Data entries
== Segment start ==

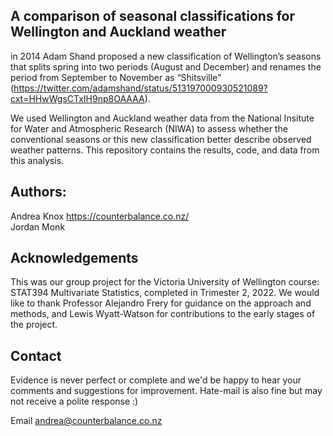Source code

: ## A comparison of seasonal classifications for Wellington and Auckland weather

in 2014 Adam Shand proposed a new classification of Wellington’s seasons that splits spring into two periods (August and December) and renames the period from September to November as “Shitsville” (https://twitter.com/adamshand/status/513197000930521089?cxt=HHwWgsCTxIH9np8OAAAA).  

We used Wellington and Auckland weather data from the National Insitute for Water and Atmospheric Research (NIWA) to assess whether the conventional seasons or this new classification better describe observed weather patterns. This repository contains the results, code, and data from this analysis.

## Authors: 
Andrea Knox https://counterbalance.co.nz/  
Jordan Monk

## Acknowledgements
This was our group project for the Victoria University of Wellington course: STAT394 Multivariate Statistics, completed in Trimester 2, 2022. We would like to thank Professor Alejandro Frery for guidance on the approach and methods, and Lewis Wyatt-Watson for contributions to the early stages of the project.

## Contact
Evidence is never perfect or complete and we'd be happy to hear your comments and suggestions for improvement. Hate-mail is also fine but may not receive a polite response :)

Email andrea@counterbalance.co.nz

== Segment end ==

EXERCISE INSTRUCTIONS:
Print only the lines from the first line of the data above through the one containing "for Wellington and Auckland weather", exactly as they are, with pictures omitted.

TASK RESULT:
Source code

: ## A comparison of seasonal classifications for Wellington and Auckland weather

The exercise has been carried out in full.